##### Provided information
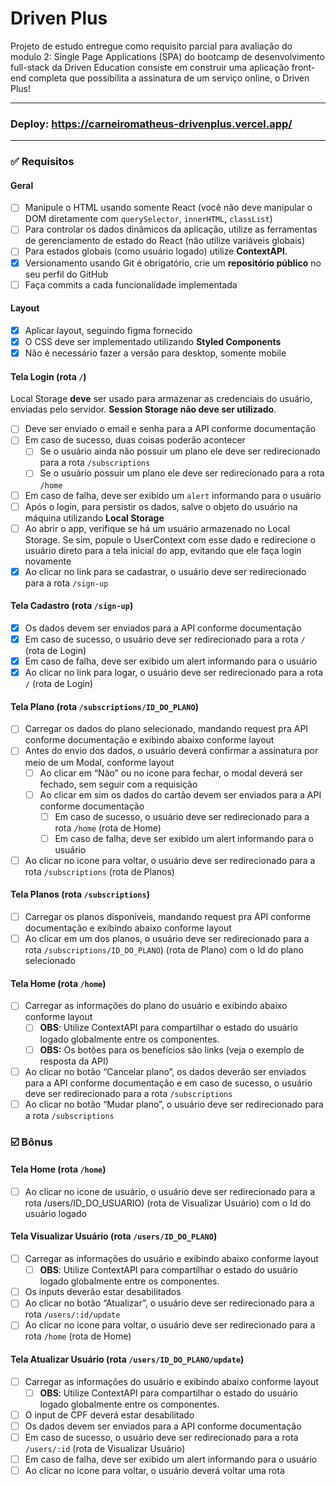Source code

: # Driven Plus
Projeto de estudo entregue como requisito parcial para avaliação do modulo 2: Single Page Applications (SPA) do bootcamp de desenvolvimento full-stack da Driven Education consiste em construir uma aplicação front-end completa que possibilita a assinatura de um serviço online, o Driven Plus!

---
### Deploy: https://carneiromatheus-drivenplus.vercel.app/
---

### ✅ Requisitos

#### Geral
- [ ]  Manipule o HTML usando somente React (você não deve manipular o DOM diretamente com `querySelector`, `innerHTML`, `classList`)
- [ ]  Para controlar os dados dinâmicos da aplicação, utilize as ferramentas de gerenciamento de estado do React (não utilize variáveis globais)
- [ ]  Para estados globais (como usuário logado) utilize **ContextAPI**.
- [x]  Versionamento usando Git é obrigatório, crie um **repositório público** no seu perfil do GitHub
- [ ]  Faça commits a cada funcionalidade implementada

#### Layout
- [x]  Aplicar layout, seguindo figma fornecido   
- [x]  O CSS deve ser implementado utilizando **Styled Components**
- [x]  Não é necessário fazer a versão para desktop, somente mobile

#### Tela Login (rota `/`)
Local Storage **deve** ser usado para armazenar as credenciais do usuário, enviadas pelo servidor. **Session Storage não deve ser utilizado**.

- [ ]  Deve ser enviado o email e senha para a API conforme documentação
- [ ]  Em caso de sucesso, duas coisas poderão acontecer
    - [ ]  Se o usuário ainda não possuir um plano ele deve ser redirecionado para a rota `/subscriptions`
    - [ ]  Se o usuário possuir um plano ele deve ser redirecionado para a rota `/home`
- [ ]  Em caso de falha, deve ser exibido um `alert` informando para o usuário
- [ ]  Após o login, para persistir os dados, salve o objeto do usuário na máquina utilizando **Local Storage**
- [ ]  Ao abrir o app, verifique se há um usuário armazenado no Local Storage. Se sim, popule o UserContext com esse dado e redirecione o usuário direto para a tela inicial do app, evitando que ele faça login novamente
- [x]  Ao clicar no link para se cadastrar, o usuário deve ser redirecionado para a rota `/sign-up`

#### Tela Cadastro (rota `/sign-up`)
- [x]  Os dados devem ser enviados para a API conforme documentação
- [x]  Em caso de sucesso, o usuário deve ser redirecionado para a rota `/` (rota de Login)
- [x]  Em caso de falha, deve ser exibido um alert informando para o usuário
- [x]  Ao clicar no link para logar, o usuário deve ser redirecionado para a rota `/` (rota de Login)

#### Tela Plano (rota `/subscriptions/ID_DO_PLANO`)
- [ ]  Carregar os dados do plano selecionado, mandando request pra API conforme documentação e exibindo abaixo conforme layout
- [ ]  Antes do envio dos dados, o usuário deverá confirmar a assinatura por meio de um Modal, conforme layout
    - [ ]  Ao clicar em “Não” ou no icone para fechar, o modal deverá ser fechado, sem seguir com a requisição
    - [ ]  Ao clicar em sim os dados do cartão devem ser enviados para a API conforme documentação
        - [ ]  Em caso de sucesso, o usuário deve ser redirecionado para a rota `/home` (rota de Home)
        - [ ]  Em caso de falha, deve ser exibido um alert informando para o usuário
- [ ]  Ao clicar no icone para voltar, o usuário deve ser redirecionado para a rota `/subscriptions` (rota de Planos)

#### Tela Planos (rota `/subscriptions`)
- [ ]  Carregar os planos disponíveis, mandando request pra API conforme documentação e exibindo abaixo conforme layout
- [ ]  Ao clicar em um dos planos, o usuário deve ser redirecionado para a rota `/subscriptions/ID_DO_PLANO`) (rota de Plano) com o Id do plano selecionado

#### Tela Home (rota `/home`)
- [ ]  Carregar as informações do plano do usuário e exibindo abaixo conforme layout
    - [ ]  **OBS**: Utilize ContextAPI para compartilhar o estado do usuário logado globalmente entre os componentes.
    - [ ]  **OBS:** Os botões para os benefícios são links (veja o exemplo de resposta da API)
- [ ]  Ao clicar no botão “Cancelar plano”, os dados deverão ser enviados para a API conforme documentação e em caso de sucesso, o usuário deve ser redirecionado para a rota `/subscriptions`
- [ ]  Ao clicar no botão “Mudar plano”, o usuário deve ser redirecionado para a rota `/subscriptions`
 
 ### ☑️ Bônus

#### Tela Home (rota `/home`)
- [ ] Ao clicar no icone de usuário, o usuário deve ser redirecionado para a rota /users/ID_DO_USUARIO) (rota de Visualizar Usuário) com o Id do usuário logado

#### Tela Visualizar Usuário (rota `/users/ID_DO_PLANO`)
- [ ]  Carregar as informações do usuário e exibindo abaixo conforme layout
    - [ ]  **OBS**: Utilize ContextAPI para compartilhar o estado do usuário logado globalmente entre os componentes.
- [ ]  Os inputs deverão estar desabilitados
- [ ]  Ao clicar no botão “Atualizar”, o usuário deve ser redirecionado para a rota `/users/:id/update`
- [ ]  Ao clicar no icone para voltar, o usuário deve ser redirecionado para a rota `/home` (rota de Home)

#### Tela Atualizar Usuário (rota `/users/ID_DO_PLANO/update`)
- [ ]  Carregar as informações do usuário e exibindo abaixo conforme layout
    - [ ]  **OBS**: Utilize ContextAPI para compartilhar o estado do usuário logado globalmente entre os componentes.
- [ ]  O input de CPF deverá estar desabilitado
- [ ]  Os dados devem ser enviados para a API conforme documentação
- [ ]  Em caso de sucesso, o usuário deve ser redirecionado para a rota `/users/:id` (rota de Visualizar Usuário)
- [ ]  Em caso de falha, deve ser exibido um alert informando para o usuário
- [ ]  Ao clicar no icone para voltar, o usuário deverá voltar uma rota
##########
##### Provided information
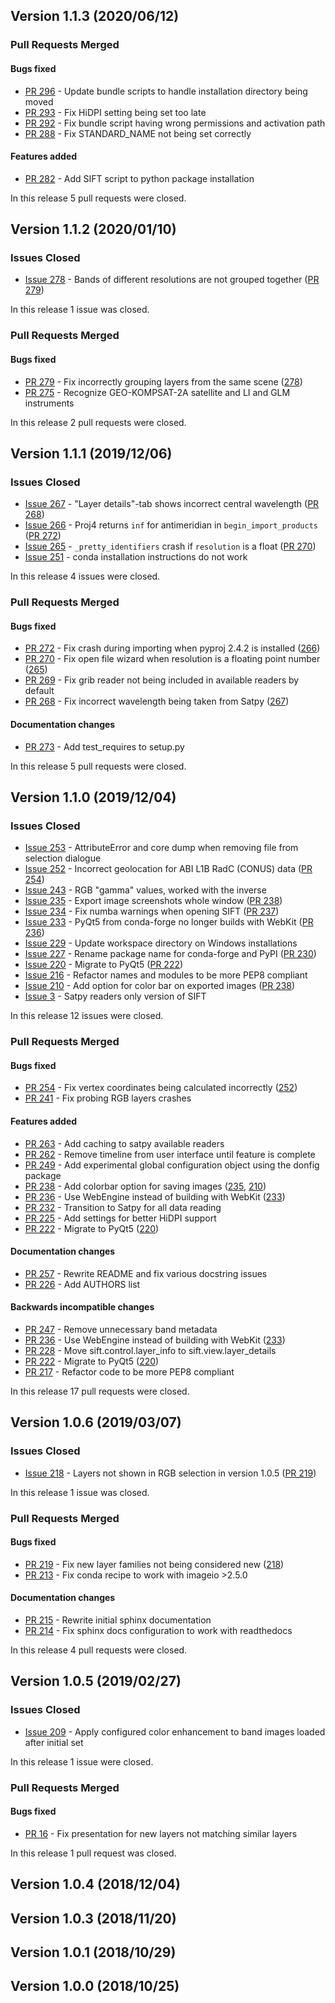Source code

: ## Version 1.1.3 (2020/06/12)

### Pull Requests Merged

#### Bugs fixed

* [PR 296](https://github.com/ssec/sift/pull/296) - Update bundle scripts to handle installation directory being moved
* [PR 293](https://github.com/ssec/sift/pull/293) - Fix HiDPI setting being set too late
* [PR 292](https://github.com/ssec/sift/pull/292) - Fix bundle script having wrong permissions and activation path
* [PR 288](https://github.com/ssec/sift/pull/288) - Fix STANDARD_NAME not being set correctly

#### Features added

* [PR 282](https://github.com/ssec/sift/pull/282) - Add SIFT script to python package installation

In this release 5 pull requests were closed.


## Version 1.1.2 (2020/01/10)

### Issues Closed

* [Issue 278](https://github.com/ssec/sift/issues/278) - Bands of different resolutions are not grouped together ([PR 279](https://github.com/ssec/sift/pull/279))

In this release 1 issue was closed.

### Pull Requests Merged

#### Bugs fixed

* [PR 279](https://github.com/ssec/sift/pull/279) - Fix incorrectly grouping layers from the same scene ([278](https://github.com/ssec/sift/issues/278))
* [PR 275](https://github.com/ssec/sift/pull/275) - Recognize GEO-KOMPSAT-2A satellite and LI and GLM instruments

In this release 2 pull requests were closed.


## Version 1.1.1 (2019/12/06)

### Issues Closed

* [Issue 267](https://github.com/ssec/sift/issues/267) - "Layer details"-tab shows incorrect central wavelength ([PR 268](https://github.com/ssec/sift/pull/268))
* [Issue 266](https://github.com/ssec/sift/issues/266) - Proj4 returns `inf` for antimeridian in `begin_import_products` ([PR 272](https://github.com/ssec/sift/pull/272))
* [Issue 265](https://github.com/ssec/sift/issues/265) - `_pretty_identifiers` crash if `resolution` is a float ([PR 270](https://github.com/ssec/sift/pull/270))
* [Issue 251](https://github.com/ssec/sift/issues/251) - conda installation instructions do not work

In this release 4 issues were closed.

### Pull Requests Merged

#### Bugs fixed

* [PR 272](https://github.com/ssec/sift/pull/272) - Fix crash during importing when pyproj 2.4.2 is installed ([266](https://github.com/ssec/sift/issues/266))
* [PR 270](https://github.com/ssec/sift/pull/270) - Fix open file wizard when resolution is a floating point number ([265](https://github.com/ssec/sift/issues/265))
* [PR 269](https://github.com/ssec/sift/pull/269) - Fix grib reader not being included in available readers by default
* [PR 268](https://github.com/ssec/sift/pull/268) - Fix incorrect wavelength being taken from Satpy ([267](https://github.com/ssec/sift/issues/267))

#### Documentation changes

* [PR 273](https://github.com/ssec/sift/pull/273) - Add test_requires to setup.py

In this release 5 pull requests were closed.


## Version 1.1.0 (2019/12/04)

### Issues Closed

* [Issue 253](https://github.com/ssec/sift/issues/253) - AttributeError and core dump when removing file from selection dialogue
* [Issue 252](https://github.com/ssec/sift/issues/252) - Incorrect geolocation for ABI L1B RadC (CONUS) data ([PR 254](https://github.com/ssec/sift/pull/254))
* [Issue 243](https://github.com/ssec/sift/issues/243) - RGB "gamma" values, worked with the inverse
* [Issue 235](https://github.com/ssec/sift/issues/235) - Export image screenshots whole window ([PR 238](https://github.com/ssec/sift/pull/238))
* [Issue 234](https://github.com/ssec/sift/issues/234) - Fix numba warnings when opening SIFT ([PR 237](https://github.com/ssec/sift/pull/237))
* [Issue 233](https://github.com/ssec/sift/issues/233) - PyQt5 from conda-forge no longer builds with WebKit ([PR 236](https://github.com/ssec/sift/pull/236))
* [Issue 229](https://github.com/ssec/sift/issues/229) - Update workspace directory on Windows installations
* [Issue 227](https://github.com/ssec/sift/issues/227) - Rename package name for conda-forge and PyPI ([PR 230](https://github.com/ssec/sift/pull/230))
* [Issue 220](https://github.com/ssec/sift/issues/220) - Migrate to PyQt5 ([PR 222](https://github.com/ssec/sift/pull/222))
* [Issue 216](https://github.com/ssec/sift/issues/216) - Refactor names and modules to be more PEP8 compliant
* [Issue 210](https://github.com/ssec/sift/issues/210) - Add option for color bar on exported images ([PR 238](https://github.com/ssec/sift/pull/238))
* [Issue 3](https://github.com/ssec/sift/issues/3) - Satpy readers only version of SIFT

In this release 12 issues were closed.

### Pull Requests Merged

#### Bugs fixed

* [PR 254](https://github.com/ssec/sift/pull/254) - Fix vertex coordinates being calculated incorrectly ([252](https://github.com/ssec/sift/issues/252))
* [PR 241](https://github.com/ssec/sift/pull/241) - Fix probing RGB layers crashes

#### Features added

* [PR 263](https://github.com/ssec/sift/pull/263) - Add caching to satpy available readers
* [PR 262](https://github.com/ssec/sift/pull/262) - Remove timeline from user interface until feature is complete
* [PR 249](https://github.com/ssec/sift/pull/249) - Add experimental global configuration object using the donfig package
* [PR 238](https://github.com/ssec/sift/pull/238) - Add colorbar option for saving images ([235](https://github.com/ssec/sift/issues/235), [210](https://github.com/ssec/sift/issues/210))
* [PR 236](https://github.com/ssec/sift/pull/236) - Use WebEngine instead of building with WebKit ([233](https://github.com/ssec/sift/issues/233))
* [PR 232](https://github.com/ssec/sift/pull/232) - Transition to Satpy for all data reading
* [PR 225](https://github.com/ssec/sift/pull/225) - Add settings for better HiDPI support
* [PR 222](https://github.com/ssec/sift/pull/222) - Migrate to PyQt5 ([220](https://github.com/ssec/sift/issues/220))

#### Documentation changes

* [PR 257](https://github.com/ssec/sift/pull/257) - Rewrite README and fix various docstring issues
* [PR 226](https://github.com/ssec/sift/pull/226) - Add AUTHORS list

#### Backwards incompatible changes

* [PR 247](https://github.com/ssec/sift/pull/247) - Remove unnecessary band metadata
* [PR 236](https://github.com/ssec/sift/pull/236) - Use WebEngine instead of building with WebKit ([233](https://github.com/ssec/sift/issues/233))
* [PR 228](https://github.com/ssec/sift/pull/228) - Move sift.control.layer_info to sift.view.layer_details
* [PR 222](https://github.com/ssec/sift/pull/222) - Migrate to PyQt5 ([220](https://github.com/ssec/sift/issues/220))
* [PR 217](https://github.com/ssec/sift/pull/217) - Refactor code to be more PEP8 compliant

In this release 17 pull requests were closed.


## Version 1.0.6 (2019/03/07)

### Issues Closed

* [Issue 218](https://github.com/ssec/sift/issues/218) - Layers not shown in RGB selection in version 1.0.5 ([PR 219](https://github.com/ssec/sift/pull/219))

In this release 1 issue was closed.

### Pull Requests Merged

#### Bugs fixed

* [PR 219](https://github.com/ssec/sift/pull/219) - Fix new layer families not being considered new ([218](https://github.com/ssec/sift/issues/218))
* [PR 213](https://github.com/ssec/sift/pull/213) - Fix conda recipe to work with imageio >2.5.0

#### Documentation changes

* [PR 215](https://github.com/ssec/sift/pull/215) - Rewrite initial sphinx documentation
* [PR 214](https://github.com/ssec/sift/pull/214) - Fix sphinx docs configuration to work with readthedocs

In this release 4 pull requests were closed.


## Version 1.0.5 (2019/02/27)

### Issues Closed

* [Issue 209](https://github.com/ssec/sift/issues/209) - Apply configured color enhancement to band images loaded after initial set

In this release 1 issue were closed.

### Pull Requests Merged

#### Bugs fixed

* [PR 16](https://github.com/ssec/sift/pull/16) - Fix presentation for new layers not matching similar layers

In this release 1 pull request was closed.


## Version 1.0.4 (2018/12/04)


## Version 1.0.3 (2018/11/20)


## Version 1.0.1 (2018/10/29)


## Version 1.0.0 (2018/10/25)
##########
> [Assignment]:
Return, word for word, the lines of the data above from the line with "deverá estar desabilitado" through the line with "voltar uma rota", inclusive.

> [Reply to the task]:
- [ ]  O input de CPF deverá estar desabilitado
- [ ]  Os dados devem ser enviados para a API conforme documentação
- [ ]  Em caso de sucesso, o usuário deve ser redirecionado para a rota `/users/:id` (rota de Visualizar Usuário)
- [ ]  Em caso de falha, deve ser exibido um alert informando para o usuário
- [ ]  Ao clicar no icone para voltar, o usuário deverá voltar uma rota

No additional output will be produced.